Work to be completed — Whenever a line in the entries below contains "times", copy that line.

Provided entries —

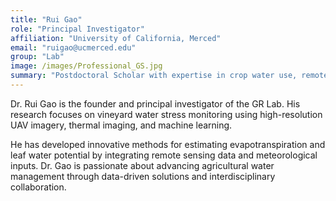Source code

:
 ```yaml
---
title: "Rui Gao"
role: "Principal Investigator"
affiliation: "University of California, Merced"
email: "ruigao@ucmerced.edu"
group: "Lab"
image: /images/Professional_GS.jpg
summary: "Postdoctoral Scholar with expertise in crop water use, remote sensing, and AI-driven modeling."
---
```


Dr. Rui Gao is the founder and principal investigator of the GR Lab. His research focuses on vineyard water stress monitoring using high-resolution UAV imagery, thermal imaging, and machine learning. 

He has developed innovative methods for estimating evapotranspiration and leaf water potential by integrating remote sensing data and meteorological inputs. Dr. Gao is passionate about advancing agricultural water management through data-driven solutions and interdisciplinary collaboration.

<!-- ---
title: "Rui Gao"
position: "Postdoctoral Researcher"
image: /images/Professional_GS.jpg
layout: archive
permalink: /people/rui-gao/
author_profile: true
tags:
  - Drainage
  - Image Processing
  - Signal Processing
  - ArcMap
  - ArcGIS-Pro
  - Python
  - Matlab
---

Rui Gao is focused on remote sensing and water management in California vineyards. -->

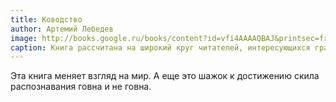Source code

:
 ```yaml
---
title: Ководство
author: Артемий Лебедев
image: http://books.google.ru/books/content?id=vfi4AAAAQBAJ&printsec=frontcover&img=1&zoom=5&edge=curl&source=gbs_api
caption: Книга рассчитана на широкий круг читателей, интересующихся графическим и промышленным дизайном, проектированием интерфейсов, типографикой, семиотикой, визуализацией и так далее.
---
```


Эта книга меняет взгляд на мир. А еще это шажок к достижению скила распознавания говна и не говна.

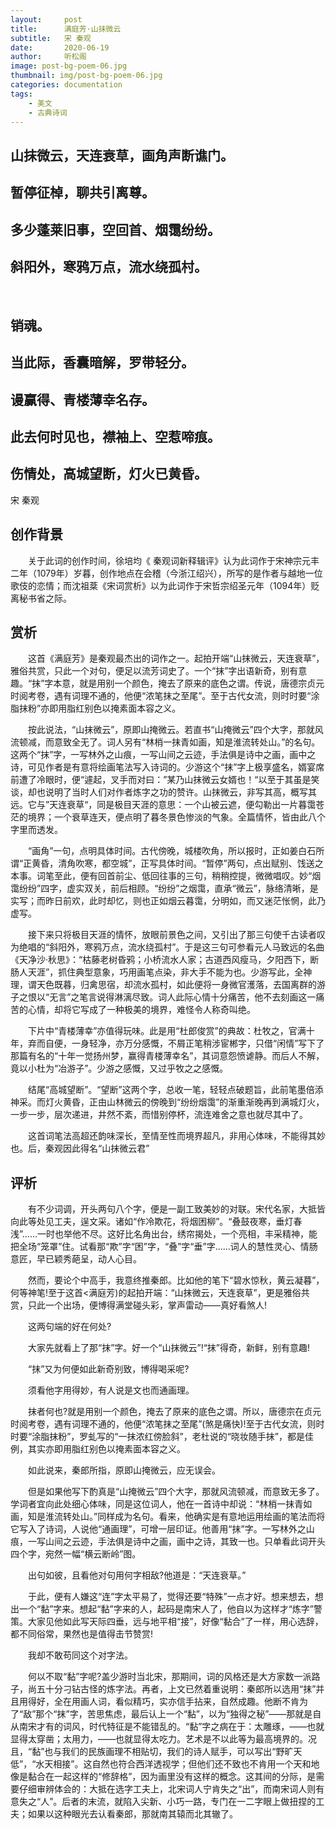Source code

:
 ```yaml
---
layout:     post
title:      满庭芳·山抹微云
subtitle:   宋 秦观
date:       2020-06-19
author:     听松阁
image: post-bg-poem-06.jpg
thumbnail: img/post-bg-poem-06.jpg
categories: documentation
tags:
    - 美文
    - 古典诗词
---
```


## 山抹微云，天连衰草，画角声断谯门。
## 暂停征棹，聊共引离尊。
## 多少蓬莱旧事，空回首、烟霭纷纷。
## 斜阳外，寒鸦万点，流水绕孤村。
&nbsp;
## 销魂。
## 当此际，香囊暗解，罗带轻分。
## 谩赢得、青楼薄幸名存。
## 此去何时见也，襟袖上、空惹啼痕。
## 伤情处，高城望断，灯火已黄昏。

宋 秦观

## 创作背景

　　关于此词的创作时间，徐培均《 秦观词新释辑评》认为此词作于宋神宗元丰二年（1079年）岁暮，创作地点在会稽（今浙江绍兴），所写的是作者与越地一位歌伎的恋情；而沈祖棻《宋词赏析》以为此词作于宋哲宗绍圣元年（1094年）贬离秘书省之际。 



## 赏析

　　这首《满庭芳》是秦观最杰出的词作之一。起拍开端“山抹微云，天连衰草”，雅俗共赏，只此一个对句，便足以流芳词史了。一个“抹”字出语新奇，别有意趣。“抹”字本意，就是用别一个颜色，掩去了原来的底色之谓。传说，唐德宗贞元时阅考卷，遇有词理不通的，他便“浓笔抹之至尾”。至于古代女流，则时时要“涂脂抹粉”亦即用脂红别色以掩素面本容之义。

　　按此说法，“山抹微云”，原即山掩微云。若直书“山掩微云”四个大字，那就风流顿减，而意致全无了。词人另有“林梢一抹青如画，知是淮流转处山。”的名句。这两个“抹”字，一写林外之山痕，一写山间之云迹，手法俱是诗中之画，画中之诗，可见作者是有意将绘画笔法写入诗词的。少游这个“抹”字上极享盛名，婿宴席前遭了冷眼时，便“遽起，叉手而对曰：”某乃山抹微云女婿也！“以至于其虽是笑谈，却也说明了当时人们对作者炼字之功的赞许。山抹微云，非写其高，概写其远。它与”天连衰草“，同是极目天涯的意思：一个山被云遮，便勾勒出一片暮霭苍茫的境界；一个衰草连天，便点明了暮冬景色惨淡的气象。全篇情怀，皆由此八个字里而透发。

　　“画角”一句，点明具体时间。古代傍晚，城楼吹角，所以报时，正如姜白石所谓“正黄昏，清角吹寒，都空城”，正写具体时间。“暂停”两句，点出赋别、饯送之本事。词笔至此，便有回首前尘、低回往事的三句，稍稍控提，微微唱叹。妙“烟霭纷纷”四字，虚实双关，前后相顾。“纷纷”之烟霭，直承“微云”，脉络清晰，是实写；而昨日前欢，此时却忆，则也正如烟云暮霭，分明如，而又迷茫怅惘，此乃虚写。

　　接下来只将极目天涯的情怀，放眼前景色之间，又引出了那三句使千古读者叹为绝唱的“斜阳外，寒鸦万点，流水绕孤村”。于是这三句可参看元人马致远的名曲《天净沙·秋思》：“枯藤老树昏鸦；小桥流水人家；古道西风瘦马，夕阳西下，断肠人天涯”，抓住典型意象，巧用画笔点染，非大手不能为也。少游写此，全神理，谓天色既暮，归禽思宿，却流水孤村，如此便将一身微官濩落，去国离群的游子之恨以“无言”之笔言说得淋漓尽致。词人此际心情十分痛苦，他不去刻画这一痛苦的心情，却将它写成了一种极美的境界，难怪令人称奇叫绝。

　　下片中“青楼薄幸”亦值得玩味。此是用“杜郎俊赏”的典故：杜牧之，官满十年，弃而自便，一身轻净，亦万分感慨，不屑正笔稍涉宦郴字，只借“闲情”写下了那篇有名的“十年一觉扬州梦，赢得青楼薄幸名”，其词意怨愤谑静。而后人不解，竟以小杜为“冶游子”。少游之感慨，又过乎牧之之感慨。

　　结尾“高城望断”。“望断”这两个字，总收一笔，轻轻点破题旨，此前笔墨倍添神采。而灯火黄昏，正由山林微云的傍晚到“纷纷烟霭”的渐重渐晚再到满城灯火，一步一步，层次递进，井然不紊，而惜别停杯，流连难舍之意也就尽其中了。

　　这首词笔法高超还韵味深长，至情至性而境界超凡，非用心体味，不能得其妙也。后，秦观因此得名“山抹微云君”





## 评析

　　有不少词调，开头两句八个字，便是一副工致美妙的对联。宋代名家，大抵皆向此等处见工夫，逞文采。诸如“作冷欺花，将烟困柳”。“叠鼓夜寒，垂灯春浅”……一时也举他不尽。这好比名角出台，绣帘揭处，一个亮相，丰采精神，能把全场“笼罩”住。试看那“欺”字“困”字，“叠”字“垂”字……词人的慧性灵心、情肠意匠，早已颖秀葩呈，动人心目。

　　然而，要论个中高手，我意终推秦郎。比如他的笔下“碧水惊秋，黄云凝暮”，何等神笔!至于这首<满庭芳)的起拍开端：“山抹微云，天连衰草”，更是雅俗共赏，只此一个出场，便博得满堂碰头彩，掌声雷动——真好看煞人!

　　这两句端的好在何处?

　　大家先就看上了那“抹”字。好一个“山抹微云”!“抹”得奇，新鲜，别有意趣!

　　“抹”又为何便如此新奇别致，博得喝采呢?

　　须看他字用得妙，有人说是文也而通画理。

　　抹者何也?就是用别一个颜色，掩去了原来的底色之谓。所以，唐德宗在贞元时阅考卷，遇有词理不通的，他便“浓笔抹之至尾”(煞是痛快)!至于古代女流，则时时要“涂脂抹粉”，罗虬写的“一抹浓红傍脸斜”，老杜说的“晓妆随手抹”，都是佳例，其实亦即用脂红别色以掩素面本容之义。

　　如此说来，秦郎所指，原即山掩微云，应无误会。

　　但是如果他写下酌真是“山掩微云”四个大字，那就风流顿减，而意致无多了。学词者宜向此处细心体味，同是这位词人，他在一首诗中却说：“林梢一抹青如画，知是淮流转处山。”同样成为名句。看来，他确实是有意地运用绘画的笔法而将它写入了诗词，人说他“通画理”，可增一层印证。他善用“抹”字。一写林外之山痕，一写山间之云迹，手法俱是诗中之画，画中之诗，其致一也。只单看此词开头四个字，宛然一幅“横云断岭”图。

　　出句如彼，且看他对句用何字相敌?他道是：“天连衰草。”

　　于此，便有人嫌这“连”字太平易了，觉得还要“特殊”一点才好。想来想去，想出一个“黏”字来。想起“黏”字来的人，起码是南宋人了，他自以为这样才“炼字”警策。大家见他如此写天际四垂，远与地平相“接”，好像“黏合”了一样，用心选辞，都不同俗常，果然也是值得击节赞赏!

　　我却不敢苟同这个对字法。

　　何以不取“黏”字呢?盖少游时当北宋，那期间，词的风格还是大方家数一派路子，尚五十分刁钻古怪的炼字法。再者，上文已然着重说明：秦郎所以选用“抹”并且用得好，全在用画人词，看似精巧，实亦信手拈来，自然成趣。他断不肯为了“敌”那个“抹”字，苦思焦虑，最后认上一个“黏”，以为“独得之秘”——那就是自从南宋才有的词风，时代特征是不能错乱的。“黏”字之病在于：太雕琢，——也就显得太穿凿；太用力，——也就显得太吃力。艺术是不以此等为最高境界的。况且，“黏”也与我们的民族画理不相贴切，我们的诗人赋手，可以写出“野旷天低”，“水天相接”。这自然也符合西洋透视学；但他们还不致也不肯用一个天和地像是黏合在一起这样的“修辞格”，因为画里没有这样的概念。这其间的分际，是需要仔细审辨体会的：大抵在选字工夫上，北宋词人宁肯失之“出”，而南宋词人则有意失之“人”。后者的末流，就陷入尖新、小巧一路，专门在一二字眼上做扭捏的工夫；如果以这种眼光去认看秦郎，那就南其辕而北其辙了。

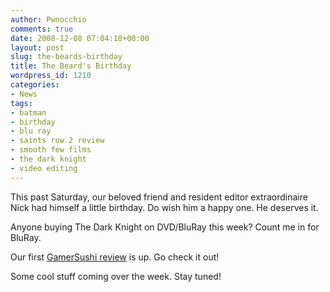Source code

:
 ```yaml
---
author: Pwnocchio
comments: true
date: 2008-12-08 07:04:18+00:00
layout: post
slug: the-beards-birthday
title: The Beard's Birthday
wordpress_id: 1210
categories:
- News
tags:
- batman
- birthday
- blu ray
- saints row 2 review
- smooth few films
- the dark knight
- video editing
---
```


This past Saturday, our beloved friend and resident editor extraordinaire Nick had himself a little birthday. Do wish him a happy one. He deserves it.

Anyone buying The Dark Knight on DVD/BluRay this week? Count me in for BluRay.

Our first [GamerSushi review](http://gamersushi.com/2008/12/08/gamersushi-review-saints-row-2/) is up. Go check it out!

Some cool stuff coming over the week. Stay tuned!
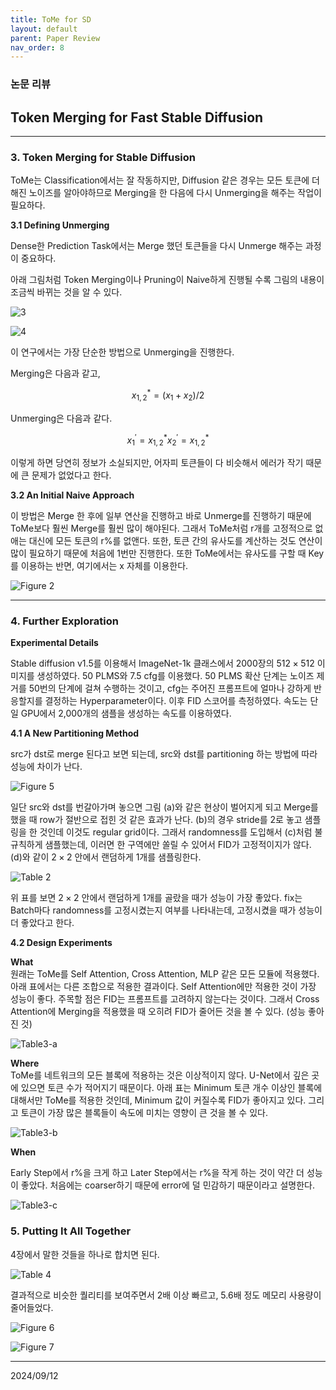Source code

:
 ```yaml
---
title: ToMe for SD
layout: default
parent: Paper Review
nav_order: 8
---
```


### 논문 리뷰  

## Token Merging for Fast Stable Diffusion

---

### **3. Token Merging for Stable Diffusion**  

ToMe는 Classification에서는 잘 작동하지만, Diffusion 같은 경우는 모든 토큰에 더해진 노이즈를 알아야하므로 Merging을 한 다음에 다시 Unmerging을 해주는 작업이 필요하다.  
  

**3.1 Defining Unmerging**  

Dense한 Prediction Task에서는 Merge 했던 토큰들을 다시 Unmerge 해주는 과정이 중요하다. 

아래 그림처럼 Token Merging이나 Pruning이 Naive하게 진행될 수록 그림의 내용이 조금씩 바뀌는 것을 알 수 있다. 

![3](../images/ToMeforSD/Figure3.png)

![4](../images/ToMeforSD/Figure4.png)
  

이 연구에서는 가장 단순한 방법으로 Unmerging을 진행한다.

Merging은 다음과 같고,  

$$
x_{1, 2}^{\ast} = (x_1 + x_2)/2  
$$

Unmerging은 다음과 같다.  

$$
x_1^{'} = x_{1, 2}^{\ast}  x_2^{'} = x_{1, 2}^{\ast}  
$$

이렇게 하면 당연히 정보가 소실되지만, 어자피 토큰들이 다 비슷해서 에러가 작기 때문에 큰 문제가 없었다고 한다.  


**3.2 An Initial Naive Approach**  

이 방법은 Merge 한 후에 일부 연산을 진행하고 바로 Unmerge를 진행하기 때문에 ToMe보다 훨씬 Merge를 훨씬 많이 해야된다. 그래서 ToMe처럼 r개를 고정적으로 없애는 대신에 모든 토큰의 r%를 없앤다. 또한, 토큰 간의 유사도를 계산하는 것도 연산이 많이 필요하기 때문에 처음에 1번만 진행한다. 또한 ToMe에서는 유사도를 구할 때 Key를 이용하는 반면, 여기에서는 x 자체를 이용한다.  

![Figure 2](../images/ToMeforSD/Figure2.png)


---

### **4. Further Exploration**  

**Experimental Details**  

Stable diffusion v1.5를 이용해서 ImageNet-1k 클래스에서 2000장의 $512 \times 512$ 이미지를 생성하였다. 50 PLMS와 7.5 cfg를 이용했다. 50 PLMS 확산 단계는 노이즈 제거를 50번의 단계에 걸쳐 수행하는 것이고, cfg는 주어진 프롬프트에 얼마나 강하게 반응할지를 결정하는 Hyperparameter이다. 이후 FID 스코어를 측정하였다. 속도는 단일 GPU에서 2,000개의 샘플을 생성하는 속도를 이용하였다.  


**4.1 A New Partitioning Method**  

src가 dst로 merge 된다고 보면 되는데, src와 dst를 partitioning 하는 방법에 따라 성능에 차이가 난다.

![Figure 5](../images/ToMeforSD/Figure5.png) 

일단 src와 dst를 번갈아가며 놓으면 그림 (a)와 같은 현상이 벌어지게 되고 Merge를 했을 때 row가 절반으로 접힌 것 같은 효과가 난다. (b)의 경우 stride를 2로 놓고 샘플링을 한 것인데 이것도 regular grid이다. 그래서 randomness를 도입해서 (c)처럼 불규칙하게 샘플했는데, 이러면 한 구역에만 쏠릴 수 있어서 FID가 고정적이지가 않다. (d)와 같이 $2 \times 2$ 안에서 랜덤하게 1개를 샘플링한다.

![Table 2](../images/ToMeforSD/Table2.png)

위 표를 보면 $2 \times 2$ 안에서 랜덤하게 1개를 골랐을 때가 성능이 가장 좋았다. fix는 Batch마다 randomness를 고정시켰는지 여부를 나타내는데, 고정시켰을 때가 성능이 더 좋았다고 한다.  

  
**4.2 Design Experiments**  

**What**  
원래는 ToMe를 Self Attention, Cross Attention, MLP 같은 모든 모듈에 적용했다. 아래 표에서는 다른 조합으로 적용한 결과이다. Self Attention에만 적용한 것이 가장 성능이 좋다. 주목할 점은 FID는 프롬프트를 고려하지 않는다는 것이다. 그래서 Cross Attention에 Merging을 적용했을 때 오히려 FID가 줄어든 것을 볼 수 있다. (성능 좋아진 것)

![Table3-a](../images/ToMeforSD/Table3-a.png)

**Where**  
ToMe를 네트워크의 모든 블록에 적용하는 것은 이상적이지 않다. U-Net에서 깊은 곳에 있으면 토큰 수가 적어지기 때문이다. 아래 표는 Minimum 토큰 개수 이상인 블록에 대해서만 ToMe를 적용한 것인데, Minimum 값이 커질수록 FID가 좋아지고 있다. 그리고 토큰이 가장 많은 블록들이 속도에 미치는 영향이 큰 것을 볼 수 있다. 

![Table3-b](../images/ToMeforSD/Table3-b.png)


**When**  

Early Step에서 r%을 크게 하고 Later Step에서는 r%을 작게 하는 것이 약간 더 성능이 좋았다. 처음에는 coarser하기 때문에 error에 덜 민감하기 때문이라고 설명한다.  

![Table3-c](../images/ToMeforSD/Table3-c.png)


### **5. Putting It All Together**  

4장에서 말한 것들을 하나로 합치면 된다.

![Table 4](../images/ToMeforSD/Table4.png)

결과적으로 비슷한 퀄리티를 보여주면서 2배 이상 빠르고, 5.6배 정도 메모리 사용량이 줄어들었다. 

![Figure 6](../images/ToMeforSD/Figure6.png)

![Figure 7](../images/ToMeforSD/Figure7.png)

---

2024/09/12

Response box —
Stable diffusion v1.5를 이용해서 ImageNet-1k 클래스에서 2000장의 $512 \times 512$ 이미지를 생성하였다. 50 PLMS와 7.5 cfg를 이용했다. 50 PLMS 확산 단계는 노이즈 제거를 50번의 단계에 걸쳐 수행하는 것이고, cfg는 주어진 프롬프트에 얼마나 강하게 반응할지를 결정하는 Hyperparameter이다. 이후 FID 스코어를 측정하였다. 속도는 단일 GPU에서 2,000개의 샘플을 생성하는 속도를 이용하였다.  
일단 src와 dst를 번갈아가며 놓으면 그림 (a)와 같은 현상이 벌어지게 되고 Merge를 했을 때 row가 절반으로 접힌 것 같은 효과가 난다. (b)의 경우 stride를 2로 놓고 샘플링을 한 것인데 이것도 regular grid이다. 그래서 randomness를 도입해서 (c)처럼 불규칙하게 샘플했는데, 이러면 한 구역에만 쏠릴 수 있어서 FID가 고정적이지가 않다. (d)와 같이 $2 \times 2$ 안에서 랜덤하게 1개를 샘플링한다.
위 표를 보면 $2 \times 2$ 안에서 랜덤하게 1개를 골랐을 때가 성능이 가장 좋았다. fix는 Batch마다 randomness를 고정시켰는지 여부를 나타내는데, 고정시켰을 때가 성능이 더 좋았다고 한다.  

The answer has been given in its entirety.